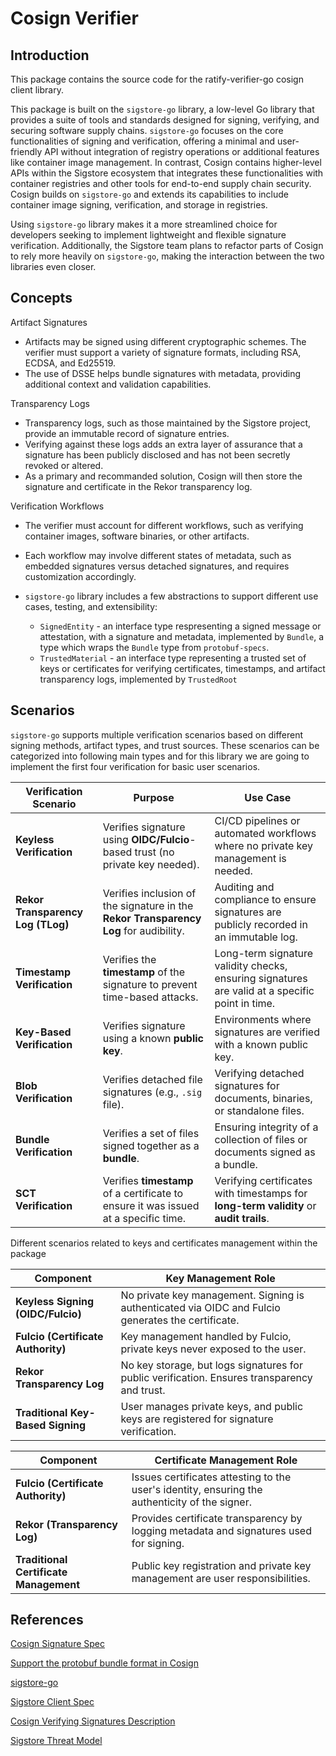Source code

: # Cosign Verifier

## Introduction

This package contains the source code for the ratify-verifier-go cosign client library.

This package is built on the `sigstore-go` library, a low-level Go library that provides a suite of tools and standards designed for signing, verifying, and securing software supply chains.
`sigstore-go` focuses on the core functionalities of signing and verification, offering a minimal and user-friendly API without integration of registry operations or additional features like container image management.
In contrast, Cosign contains higher-level APIs within the Sigstore ecosystem that integrates these functionalities with container registries and other tools for end-to-end supply chain security.
Cosign builds on `sigstore-go` and extends its capabilities to include container image signing, verification, and storage in registries.

Using `sigstore-go` library makes it a more streamlined choice for developers seeking to implement lightweight and flexible signature verification.
Additionally, the Sigstore team plans to refactor parts of Cosign to rely more heavily on `sigstore-go`, making the interaction between the two libraries even closer.

## Concepts

Artifact Signatures  

- Artifacts may be signed using different cryptographic schemes. The verifier must support a variety of signature formats, including RSA, ECDSA, and Ed25519.
- The use of DSSE helps bundle signatures with metadata, providing additional context and validation capabilities.

Transparency Logs  

- Transparency logs, such as those maintained by the Sigstore project, provide an immutable record of signature entries.
- Verifying against these logs adds an extra layer of assurance that a signature has been publicly disclosed and has not been secretly revoked or altered.
- As a primary and recommanded solution, Cosign will then store the signature and certificate in the Rekor transparency log.

Verification Workflows  

- The verifier must account for different workflows, such as verifying container images, software binaries, or other artifacts.
- Each workflow may involve different states of metadata, such as embedded signatures versus detached signatures, and requires customization accordingly.
- `sigstore-go` library includes a few abstractions to support different use cases, testing, and extensibility:

  - `SignedEntity` - an interface type respresenting a signed message or attestation, with a signature and metadata, implemented by `Bundle`, a type which wraps the `Bundle` type from `protobuf-specs`.
  - `TrustedMaterial` - an interface type representing a trusted set of keys or certificates for verifying certificates, timestamps, and artifact transparency logs, implemented by `TrustedRoot`

## Scenarios

`sigstore-go` supports multiple verification scenarios based on different signing methods, artifact types, and trust sources.
These scenarios can be categorized into following main types and for this library we are going to implement the first four verification for basic user scenarios.

| **Verification Scenario**         | **Purpose**                                                            | **Use Case**                                                                 |
|-----------------------------------|------------------------------------------------------------------------|-----------------------------------------------------------------------------|
| **Keyless Verification**          | Verifies signature using **OIDC/Fulcio**-based trust (no private key needed). | CI/CD pipelines or automated workflows where no private key management is needed. |
| **Rekor Transparency Log (TLog)** | Verifies inclusion of the signature in the **Rekor Transparency Log** for audibility. | Auditing and compliance to ensure signatures are publicly recorded in an immutable log. |
| **Timestamp Verification**        | Verifies the **timestamp** of the signature to prevent time-based attacks. | Long-term signature validity checks, ensuring signatures are valid at a specific point in time. |
| **Key-Based Verification**        | Verifies signature using a known **public key**.                        | Environments where signatures are verified with a known public key. |
| **Blob Verification**             | Verifies detached file signatures (e.g., `.sig` file).                 | Verifying detached signatures for documents, binaries, or standalone files. |
| **Bundle Verification**           | Verifies a set of files signed together as a **bundle**.               | Ensuring integrity of a collection of files or documents signed as a bundle. |
| **SCT Verification**              | Verifies **timestamp** of a certificate to ensure it was issued at a specific time. | Verifying certificates with timestamps for **long-term validity** or **audit trails**. |

Different scenarios related to keys and certificates management within the package

| **Component**                      | **Key Management Role**                                                                                 |
|------------------------------------|---------------------------------------------------------------------------------------------------------|
| **Keyless Signing (OIDC/Fulcio)**  | No private key management. Signing is authenticated via OIDC and Fulcio generates the certificate. |
| **Fulcio (Certificate Authority)** | Key management handled by Fulcio, private keys never exposed to the user.                               |
| **Rekor Transparency Log**         | No key storage, but logs signatures for public verification. Ensures transparency and trust.           |
| **Traditional Key-Based Signing**  | User manages private keys, and public keys are registered for signature verification.                 |

| **Component**                      | **Certificate Management Role**                                                                                     |
|------------------------------------|-----------------------------------------------------------------------------------------------------------------------|
| **Fulcio (Certificate Authority)** | Issues certificates attesting to the user's identity, ensuring the authenticity of the signer.                     |
| **Rekor (Transparency Log)**       | Provides certificate transparency by logging metadata and signatures used for signing.                              |
| **Traditional Certificate Management** | Public key registration and private key management are user responsibilities.                                           |

## References

[Cosign Signature Spec](https://github.com/sigstore/cosign/blob/main/specs/SIGNATURE_SPEC.md)

[Support the protobuf bundle format in Cosign](https://github.com/sigstore/cosign/issues/3139)

[sigstore-go](https://github.com/sigstore/sigstore-go/tree/main)

[Sigstore Client Spec](https://github.com/sigstore/architecture-docs/blob/main/client-spec.md#4-verification)

[Cosign Verifying Signatures Description](https://docs.sigstore.dev/cosign/verifying/verify)

[Sigstore Threat Model](https://docs.sigstore.dev/threat-model/)

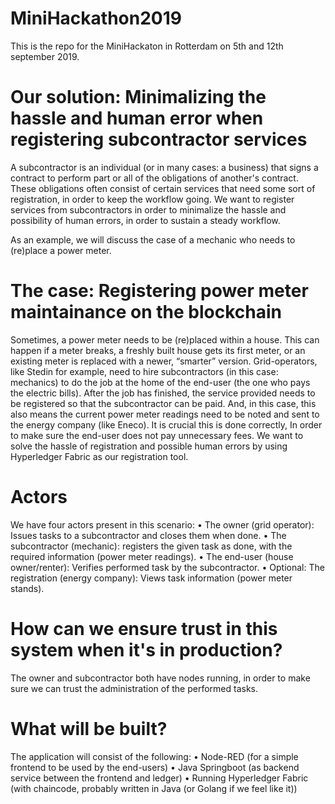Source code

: # MiniHackathon2019

This is the repo for the MiniHackaton in Rotterdam on 5th and 12th september 2019.

# Our solution: Minimalizing the hassle and human error when registering subcontractor services
A subcontractor is an individual (or in many cases: a business) that signs a contract to perform part or all of the obligations of another's contract. These obligations often consist of certain services that need some sort of registration, in order to keep the workflow going. We want to register services from subcontractors in order to minimalize the hassle and possibility of human errors, in order to sustain a steady workflow.

As an example, we will discuss the case of a mechanic who needs to (re)place a power meter.

# The case: Registering power meter maintainance on the blockchain
Sometimes, a power meter needs to be (re)placed within a house. This can happen if a meter breaks, a freshly built house gets its first meter, or an existing meter is replaced with a newer, “smarter” version. Grid-operators, like Stedin for example, need to hire subcontractors (in this case: mechanics) to do the job at the home of the end-user (the one who pays the electric bills).
After the job has finished, the service provided needs to be registered so that the subcontractor can be paid. And, in this case, this also means the current power meter readings need to be noted and sent to the energy company (like Eneco). It is crucial this is done correctly, In order to make sure the end-user does not pay unnecessary fees.
We want to solve the hassle of registration and possible human errors by using Hyperledger Fabric as our registration tool.

# Actors
We have four actors present in this scenario:
    • The owner (grid operator): Issues tasks to a subcontractor and closes them when done.
    • The subcontractor (mechanic): registers the given task as done, with the required information (power meter readings).
    • The end-user (house owner/renter): Verifies performed task by the subcontractor.
    • Optional: The registration (energy company): Views task information (power meter stands).

# How can we ensure trust in this system when it's in production?
The owner and subcontractor both have nodes running, in order to make sure we can trust the administration of the performed tasks.

# What will be built?
The application will consist of the following:
    • Node-RED (for a simple frontend to be used by the end-users)
    • Java Springboot (as backend service between the frontend and ledger)
    • Running Hyperledger Fabric (with chaincode, probably written in Java (or Golang if we feel like it))

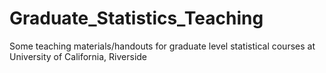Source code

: # Graduate_Statistics_Teaching
Some teaching materials/handouts for graduate level statistical courses at University of California, Riverside
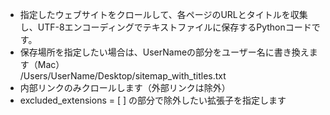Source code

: * 指定したウェブサイトをクロールして、各ページのURLとタイトルを収集し、UTF-8エンコーディングでテキストファイルに保存するPythonコードです。
* 保存場所を指定したい場合は、UserNameの部分をユーザー名に書き換えます（Mac）  
/Users/UserName/Desktop/sitemap_with_titles.txt
* 内部リンクのみクロールします（外部リンクは除外）
* excluded_extensions = [ ] の部分で除外したい拡張子を指定します
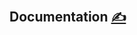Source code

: 
## Documentation [<span style='font-size:20px;'>&#x270D;</span>](https://github.com/inframonit/bash/edit/main/DOCS/DOCS.md)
________
◆ What to do
Out of the records above, return only the lines from the one with "[Sigstore Threat Model](https://docs.sigstore.dev/threat-model/)" through the one with "them when done.", exactly, and none of the pictures.

◆ Response to this exercise
[Sigstore Threat Model](https://docs.sigstore.dev/threat-model/)

Source code

: # MiniHackathon2019

This is the repo for the MiniHackaton in Rotterdam on 5th and 12th september 2019.

# Our solution: Minimalizing the hassle and human error when registering subcontractor services
A subcontractor is an individual (or in many cases: a business) that signs a contract to perform part or all of the obligations of another's contract. These obligations often consist of certain services that need some sort of registration, in order to keep the workflow going. We want to register services from subcontractors in order to minimalize the hassle and possibility of human errors, in order to sustain a steady workflow.

As an example, we will discuss the case of a mechanic who needs to (re)place a power meter.

# The case: Registering power meter maintainance on the blockchain
Sometimes, a power meter needs to be (re)placed within a house. This can happen if a meter breaks, a freshly built house gets its first meter, or an existing meter is replaced with a newer, “smarter” version. Grid-operators, like Stedin for example, need to hire subcontractors (in this case: mechanics) to do the job at the home of the end-user (the one who pays the electric bills).
After the job has finished, the service provided needs to be registered so that the subcontractor can be paid. And, in this case, this also means the current power meter readings need to be noted and sent to the energy company (like Eneco). It is crucial this is done correctly, In order to make sure the end-user does not pay unnecessary fees.
We want to solve the hassle of registration and possible human errors by using Hyperledger Fabric as our registration tool.

# Actors
We have four actors present in this scenario:
    • The owner (grid operator): Issues tasks to a subcontractor and closes them when done.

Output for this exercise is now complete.